Les gérantes de la SPRL Demagi ont décidé, en 2007 d'exploiter de nouveaux salons de coiffure « Olivier Dachkin » et ce, au travers d'une nouvelle société, à savoir la SPRL Dezita.

O.D. Franchising et Dezita ont ainsi signé un premier contrat de franchise le 5 avril 2007 en vue de l'exploitation d'un salon de coiffure « Olivier Dachkin », à Courcelles.

A cette occasion, O.D. Franchising et Demagi ont signé deux nouveaux contrats de franchise en vue de l'exploitation des deux premiers salons de coiffure, afin qu'ils aient tous les trois la même date.

Le 15 octobre 2009, Dezita a signé avec O.D. Franchising un contrat de franchise portant sur un deuxième salon de coiffure « Olivier Dachkin » à Châtelet, soit un quatrième salon pour ses gérantes.

A cette occasion, O.D. Franchising et respectivement Demagi et Dezita ont signé trois nouveaux contrats de franchise afin que les quatre contrats aient la même date (une durée de 6 ans prenant cours le 15 octobre 2009).

A partir de l'année 2012, les relations entre parties se sont détériorées.

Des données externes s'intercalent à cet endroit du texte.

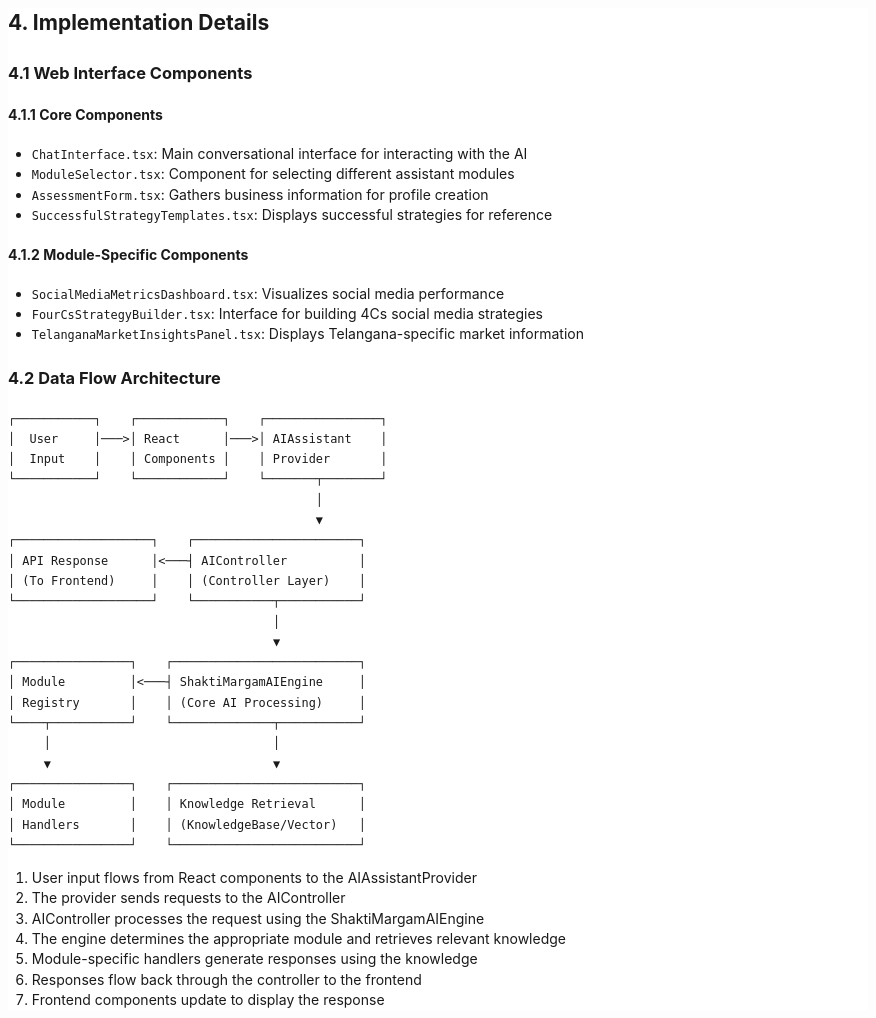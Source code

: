 ## 4. Implementation Details

### 4.1 Web Interface Components

#### 4.1.1 Core Components

- `ChatInterface.tsx`: Main conversational interface for interacting with the AI
- `ModuleSelector.tsx`: Component for selecting different assistant modules
- `AssessmentForm.tsx`: Gathers business information for profile creation
- `SuccessfulStrategyTemplates.tsx`: Displays successful strategies for reference

#### 4.1.2 Module-Specific Components

- `SocialMediaMetricsDashboard.tsx`: Visualizes social media performance
- `FourCsStrategyBuilder.tsx`: Interface for building 4Cs social media strategies
- `TelanganaMarketInsightsPanel.tsx`: Displays Telangana-specific market information

### 4.2 Data Flow Architecture

```
┌───────────┐    ┌────────────┐    ┌────────────────┐
│  User     │───>│ React      │───>│ AIAssistant    │
│  Input    │    │ Components │    │ Provider       │
└───────────┘    └────────────┘    └───────┬────────┘
                                           │
                                           ▼
┌───────────────────┐    ┌───────────────────────┐
│ API Response      │<───┤ AIController          │
│ (To Frontend)     │    │ (Controller Layer)    │
└───────────────────┘    └───────────┬───────────┘
                                     │
                                     ▼
┌────────────────┐    ┌──────────────────────────┐
│ Module         │<───┤ ShaktiMargamAIEngine     │
│ Registry       │    │ (Core AI Processing)     │
└────┬───────────┘    └──────────────┬───────────┘
     │                               │
     ▼                               ▼
┌────────────────┐    ┌──────────────────────────┐
│ Module         │    │ Knowledge Retrieval      │
│ Handlers       │    │ (KnowledgeBase/Vector)   │
└────────────────┘    └──────────────────────────┘
```

1. User input flows from React components to the AIAssistantProvider
2. The provider sends requests to the AIController
3. AIController processes the request using the ShaktiMargamAIEngine
4. The engine determines the appropriate module and retrieves relevant knowledge
5. Module-specific handlers generate responses using the knowledge
6. Responses flow back through the controller to the frontend
7. Frontend components update to display the response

Le 14 juin 2013, O.D. Franchising a mis Demagi et Dezita en demeure de remédier aux manquements contractuels qu'elle disait avoir constatés, à savoir le refus de recevoir son délégué, l'utilisation de produits « Kerastase » en lieu et place des produits « Wella », le refus des capes jetables qui leur étaient livrées, le refus des nouvelles promotions et le refus de payer les factures relatives à la publicité.

Demagi et Dezita ont répondu à cette mise en demeure par l'envoi, le 18 juin 2013, d'un projet de citation.

Le 5 juillet 2013, Demagi et Dezita ont effectivement lancé assignation à l'encontre d'O.D. Franchising.

Par jugement du 24 octobre 2013, le tribunal de céans, donnant acte aux parties de leur accord, a prononcé la résiliation des quatre contrats de franchise à la date du 31 octobre 2013, et ce tous droits saufs et réservés quant à l'imputabilité de ces résiliations, et a renvoyé le surplus au rôle.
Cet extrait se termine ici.